Equipotential Surfaces

Equipotential Surfaces

The electric field can be characterised by using the vector quantity, electric intensity and also by using the scalar quantity, the potential. By using electric potential and potential energy, instead of electric intensity and electric force, many difficulties arising due to vector nature of electric field can be avoided. The flow of charge from one charged body to another, depends upon the quantity called electric potential. Electrical potential determines the direction of flow of charge from one point to another.

What is Equipotential Surface?

Any surface on which the electric potential is the same everywhere, is called an equipotential surface. It is the locus of points having the same potential due to a given charge distribution.

It is easier to locate equipotential lines that to measure electric fields directly. Through every point in an electric field, equipotential surface may be constructed.

Characteristics of Equipotential Surfaces:

1. Work done to move a test charge along an equipotential surface is zero, since any two points in it are at the same potential. i.e., potential difference between them is zero.

2. The electric intensity E is always perpendicular to the equipotential surfaces. The potential difference between any two points on an equipotential surface dV = 0


– E dl cos θ = 0

E ≠ 0 And \(\overrightarrow{dl}\,\,\ne \,\,0\),

So, cosθ = 0 or θ = 90°. Hence \(\overrightarrow{E}\) is normal to the equipotential surface.

3. The equipotential surfaces help us to find the direction of the electric field.

4. The spacing between the equipotential surfaces will be lesser if the field is stronger and vice versa. Thus, we can distinguish stronger fields from weaker fields, using equipotential surfaces.

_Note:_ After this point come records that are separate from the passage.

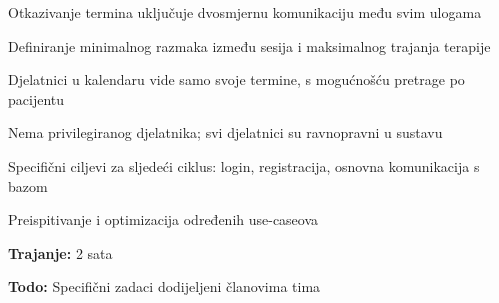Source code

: \begin{packed_enum}
\begin{packed_item}
\begin{packed_item}
                \item Otkazivanje termina uključuje dvosmjernu komunikaciju među svim ulogama
                \item Definiranje minimalnog razmaka između sesija i maksimalnog trajanja terapije
                \item Djelatnici u kalendaru vide samo svoje termine, s mogućnošću pretrage po pacijentu
                \item Nema privilegiranog djelatnika; svi djelatnici su ravnopravni u sustavu
                \item Specifični ciljevi za sljedeći ciklus: login, registracija, osnovna komunikacija s bazom
                \item Preispitivanje i optimizacija određenih use-caseova
            \end{packed_item}
        \item \textbf{Trajanje:} 2 sata
        \item \textbf{Todo:} Specifični zadaci dodijeljeni članovima tima
    \end{packed_item}

\vspace{30pt}


\end{packed_enum}
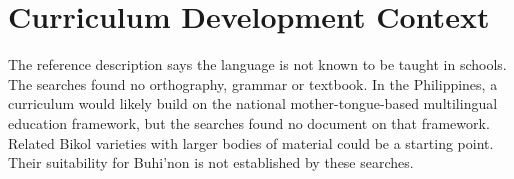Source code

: \documentclass[12pt]{article}
\begin{document}
\section{Curriculum Development Context}
The reference description says the language is not known to be taught in schools. The searches found no orthography, grammar or textbook. In the Philippines, a curriculum would likely build on the national mother-tongue-based multilingual education framework, but the searches found no document on that framework. Related Bikol varieties with larger bodies of material could be a starting point. Their suitability for Buhi'non is not established by these searches.
\end{document}
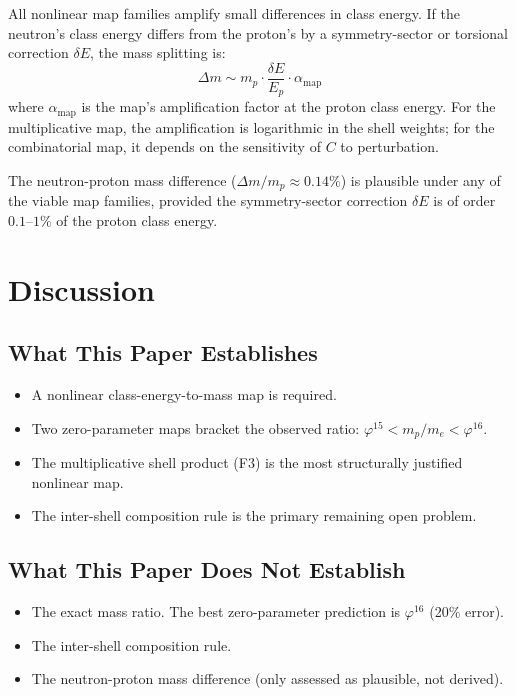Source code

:\documentclass[12pt]{article}
\newcommand{\phig}{\varphi}
\begin{document}
All nonlinear map families amplify small differences in class energy. If the neutron's class energy differs from the proton's by a symmetry-sector or torsional correction $\delta E$, the mass splitting is:
\begin{equation}
    \Delta m \sim m_p \cdot \frac{\delta E}{E_p} \cdot \alpha_{\mathrm{map}}
\end{equation}
where $\alpha_{\mathrm{map}}$ is the map's amplification factor at the proton class energy. For the multiplicative map, the amplification is logarithmic in the shell weights; for the combinatorial map, it depends on the sensitivity of $C$ to perturbation.

The neutron-proton mass difference ($\Delta m / m_p \approx 0.14\%$) is plausible under any of the viable map families, provided the symmetry-sector correction $\delta E$ is of order $0.1$--$1\%$ of the proton class energy.

\section{Discussion}\label{sec:discussion}

\subsection{What This Paper Establishes}

\begin{itemize}
    \item A nonlinear class-energy-to-mass map is required.
    \item Two zero-parameter maps bracket the observed ratio: $\phig^{15} < m_p/m_e < \phig^{16}$.
    \item The multiplicative shell product (F3) is the most structurally justified nonlinear map.
    \item The inter-shell composition rule is the primary remaining open problem.
\end{itemize}

\subsection{What This Paper Does Not Establish}

\begin{itemize}
    \item The exact mass ratio. The best zero-parameter prediction is $\phig^{16}$ (20\% error).
    \item The inter-shell composition rule.
    \item The neutron-proton mass difference (only assessed as plausible, not derived).
\end{itemize}
\end{document}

5. No two equipotential surface will intersect each other. If they intersect, then at the point of intersection there will be two values for the same potential, which impossible.

For an isolated point charge, the equipotential are concentric spheres. The field lines are perpendicular to the equipotential surfaces.

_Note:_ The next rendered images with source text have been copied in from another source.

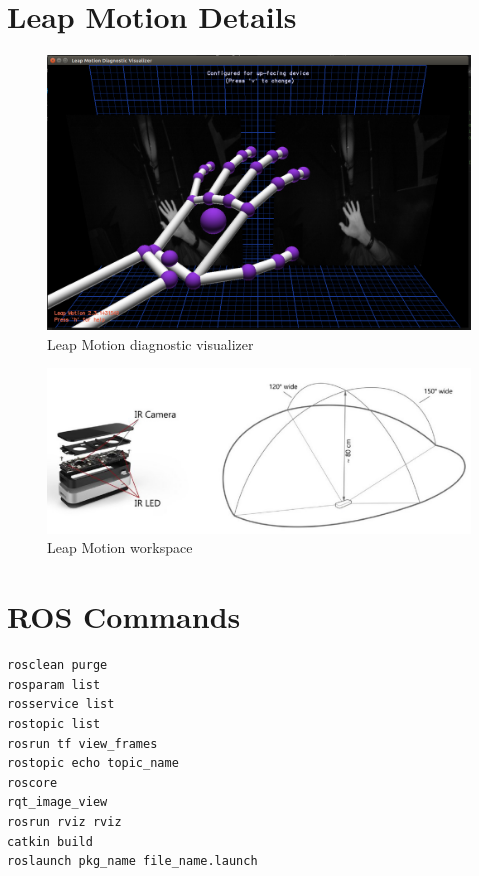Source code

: \documentclass[headsepline,footinclude=false,fontsize=11pt,paper=a4,listof=totoc,bibliography=totoc,BCOR=12mm,DIV=14]{scrbook}
\begin{document}
\newpage
\section{Leap Motion Details}

\begin{figure}[h!]
    \centering
    \includegraphics[width=\textwidth]{figures/leap}
    \caption{Leap Motion diagnostic visualizer}
\end{figure}

\begin{figure}[h!]
    \centering
    \includegraphics[width=\textwidth]{images/leap}
    \caption{Leap Motion workspace \cite{Wozniak}}
\end{figure}

\newpage
\section{ROS Commands}
\begin{lstlisting}[language=bash, caption={Useful \gls{ros} commands}]
rosclean purge
rosparam list
rosservice list
rostopic list 
rosrun tf view_frames
rostopic echo topic_name
roscore
rqt_image_view
rosrun rviz rviz
catkin build
roslaunch pkg_name file_name.launch
\end{lstlisting}
\end{document}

How to find the Potential Energy of an electron and a proton when separated at certain distance?

Problem: An electron and a proton are separated by a distance of 1.6 x 10⁻¹⁵ m. Calculate their potential energy?

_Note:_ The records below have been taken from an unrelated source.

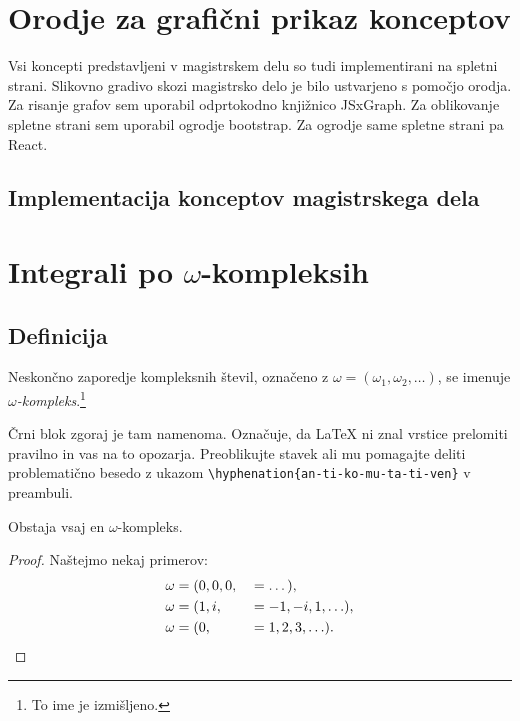 \documentclass[isrm2, tisk]{fmfdelo}
\begin{document}
    \section{Orodje za grafični prikaz konceptov}
    Vsi koncepti predstavljeni v magistrskem delu so tudi implementirani na spletni strani.
    Slikovno gradivo skozi magistrsko delo je bilo ustvarjeno s pomočjo orodja.
    Za risanje grafov sem uporabil odprtokodno knjižnico JSxGraph.
    Za oblikovanje spletne strani sem uporabil ogrodje bootstrap.
    Za ogrodje same spletne strani pa React.

    \subsection{Implementacija konceptov magistrskega dela}


    \newpage


    \section{Integrali po \texorpdfstring{$\omega$}{ω}-kompleksih}

    \subsection{Definicija}
    \begin{definicija}
        Neskončno zaporedje kompleksnih števil, označeno z $\omega = (\omega_1, \omega_2, \ldots)$,
        se imenuje \emph{$\omega$-kompleks}.\footnote{To ime je izmišljeno.}

        Črni blok zgoraj je tam namenoma. Označuje, da \LaTeX{} ni znal vrstice prelomiti pravilno
        in vas na to opozarja. Preoblikujte stavek ali mu pomagajte deliti problematično besedo z
        ukazom \verb|\hyphenation{an-ti-ko-mu-ta-ti-ven}| v preambuli.
    \end{definicija}
    \begin{trditev}
        \label{trd:obstoj-omega}
        Obstaja vsaj en $\omega$-kompleks.
    \end{trditev}
    \begin{proof}
        Naštejmo nekaj primerov:
        \begin{align}
            \omega &= (0, 0, 0,& &= \dots), \label{eq:zero-kompleks} \\
            \omega &= (1, i, & &=-1, -i, 1, \ldots), \nonumber \\
            \omega &= (0,& &= 1, 2, 3, \ldots). \nonumber \qedhere  %
        \end{align}
    \end{proof}
\end{document}
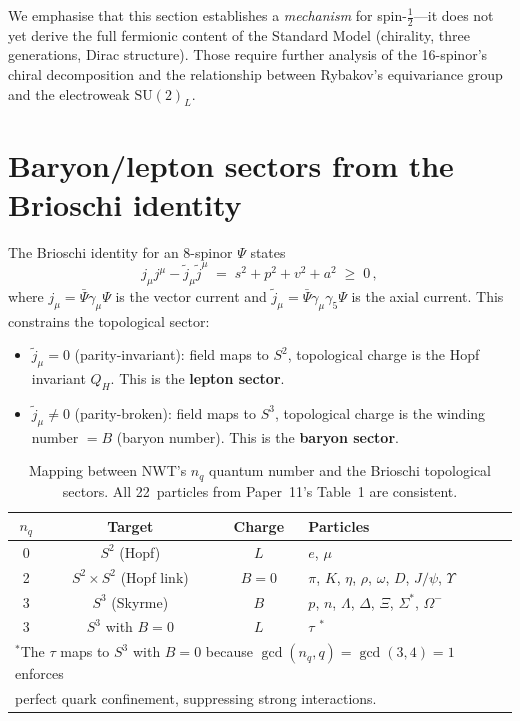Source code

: \documentclass[11pt]{article}
\newcommand{\half}{\tfrac{1}{2}}
\begin{document}
We emphasise that this section establishes a \emph{mechanism} for
spin-$\half$---it does not yet derive the full fermionic content of the
Standard Model (chirality, three generations, Dirac structure).  Those
require further analysis of the 16-spinor's chiral decomposition and
the relationship between Rybakov's equivariance group and the
electroweak $\mathrm{SU}(2)_L$.


\section{Baryon/lepton sectors from the Brioschi identity}
\label{sec:brioschi}

The Brioschi identity for an 8-spinor $\Psi$ states~\cite{Cartan1966}
\begin{equation}
j_\mu j^\mu - \tilde{j}_\mu\tilde{j}^\mu
    \;=\; s^2 + p^2 + v^2 + a^2 \;\geq\; 0\,,
\end{equation}
where $j_\mu = \bar{\Psi}\gamma_\mu\Psi$ is the vector current and
$\tilde{j}_\mu = \bar{\Psi}\gamma_\mu\gamma_5\Psi$ is the axial
current.  This constrains the topological sector:
\begin{itemize}
\item $\tilde{j}_\mu = 0$ (parity-invariant): field maps to $S^2$,
      topological charge is the Hopf invariant $Q_H$.  This is the
      \textbf{lepton sector}.
\item $\tilde{j}_\mu \neq 0$ (parity-broken): field maps to $S^3$,
      topological charge is the winding number $= B$ (baryon number).
      This is the \textbf{baryon sector}.
\end{itemize}

\begin{table}[t]
\centering
\caption{Mapping between NWT's $n_q$ quantum number and the Brioschi
topological sectors.  All 22~particles from Paper~11's Table~1 are
consistent.}
\label{tab:brioschi}
\smallskip
\begin{tabular}{cccl}
\toprule
$n_q$ & Target & Charge & Particles \\
\midrule
0 & $S^2$ (Hopf) & $L$ & $e$, $\mu$ \\
2 & $S^2 \times S^2$ (Hopf link) & $B = 0$ &
    $\pi$, $K$, $\eta$, $\rho$, $\omega$, $D$, $J/\psi$, $\Upsilon$ \\
3 & $S^3$ (Skyrme) & $B$ &
    $p$, $n$, $\Lambda$, $\Delta$, $\Xi$, $\Sigma^*$, $\Omega^-$ \\
3 & $S^3$ with $B = 0$ & $L$ &
    $\tau$ $^*$ \\
\bottomrule
\multicolumn{4}{l}{\small $^*$The $\tau$ maps to $S^3$ with $B = 0$
    because $\gcd(n_q, q) = \gcd(3,4) = 1$ enforces} \\
\multicolumn{4}{l}{\small \phantom{$^*$}perfect quark confinement,
    suppressing strong interactions.} \\
\end{tabular}
\end{table}
\end{document}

Solution: When two charges q₁ and q₂ are separated by a distance of r, their mutual potential energy is given by:

\(U\,\,=\,\,-\,\frac{1}{4\pi {{\varepsilon }_{0}}}\times \frac{{{q}_{1}}{{q}_{2}}}{r}\),


q₁ = + 1.6 x 10⁻¹⁹ C

q₂ = + 1.6 x 10⁻¹⁹ C

\(U\,=\,-\,\frac{(9\times {{10}^{9}})\times (-1.6\times {{10}^{-19}})\times (1.6\times {{10}^{-19}})}{1.6\times {{10}^{-15}}}\,=\,-\,1.44\times {{10}^{-13}}J\),

Potential Energy (U) = – 1.44 x 10⁻¹³ J.